* _Task to complete_
An exact copy of every record is needed.

* _Extracted records_
· · · ·
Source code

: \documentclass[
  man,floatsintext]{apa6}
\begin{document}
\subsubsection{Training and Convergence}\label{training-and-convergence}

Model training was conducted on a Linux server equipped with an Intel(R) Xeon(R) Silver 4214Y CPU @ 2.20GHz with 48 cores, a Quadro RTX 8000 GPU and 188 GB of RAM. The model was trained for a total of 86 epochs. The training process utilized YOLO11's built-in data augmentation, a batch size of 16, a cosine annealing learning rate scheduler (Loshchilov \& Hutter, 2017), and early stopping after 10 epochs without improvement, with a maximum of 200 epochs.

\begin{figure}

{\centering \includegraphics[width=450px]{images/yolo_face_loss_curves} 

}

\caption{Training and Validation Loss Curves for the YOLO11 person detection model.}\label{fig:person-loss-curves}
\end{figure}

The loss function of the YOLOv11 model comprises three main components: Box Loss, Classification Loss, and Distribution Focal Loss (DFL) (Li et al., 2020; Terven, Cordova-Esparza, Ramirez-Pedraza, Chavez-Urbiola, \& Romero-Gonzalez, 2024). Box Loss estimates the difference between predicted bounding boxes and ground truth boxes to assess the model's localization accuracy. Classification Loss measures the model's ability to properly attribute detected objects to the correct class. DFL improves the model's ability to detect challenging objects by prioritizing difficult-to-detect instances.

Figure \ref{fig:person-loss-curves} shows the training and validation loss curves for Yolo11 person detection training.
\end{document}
· · · ·
* _Solution to the exercise_
Source code

: \documentclass[
  man,floatsintext]{apa6}
\begin{document}
\subsubsection{Training and Convergence}\label{training-and-convergence}

Model training was conducted on a Linux server equipped with an Intel(R) Xeon(R) Silver 4214Y CPU @ 2.20GHz with 48 cores, a Quadro RTX 8000 GPU and 188 GB of RAM. The model was trained for a total of 86 epochs. The training process utilized YOLO11's built-in data augmentation, a batch size of 16, a cosine annealing learning rate scheduler (Loshchilov \& Hutter, 2017), and early stopping after 10 epochs without improvement, with a maximum of 200 epochs.

\begin{figure}

{\centering \includegraphics[width=450px]{images/yolo_face_loss_curves} 

}

\caption{Training and Validation Loss Curves for the YOLO11 person detection model.}\label{fig:person-loss-curves}
\end{figure}

The loss function of the YOLOv11 model comprises three main components: Box Loss, Classification Loss, and Distribution Focal Loss (DFL) (Li et al., 2020; Terven, Cordova-Esparza, Ramirez-Pedraza, Chavez-Urbiola, \& Romero-Gonzalez, 2024). Box Loss estimates the difference between predicted bounding boxes and ground truth boxes to assess the model's localization accuracy. Classification Loss measures the model's ability to properly attribute detected objects to the correct class. DFL improves the model's ability to detect challenging objects by prioritizing difficult-to-detect instances.

Figure \ref{fig:person-loss-curves} shows the training and validation loss curves for Yolo11 person detection training.
\end{document}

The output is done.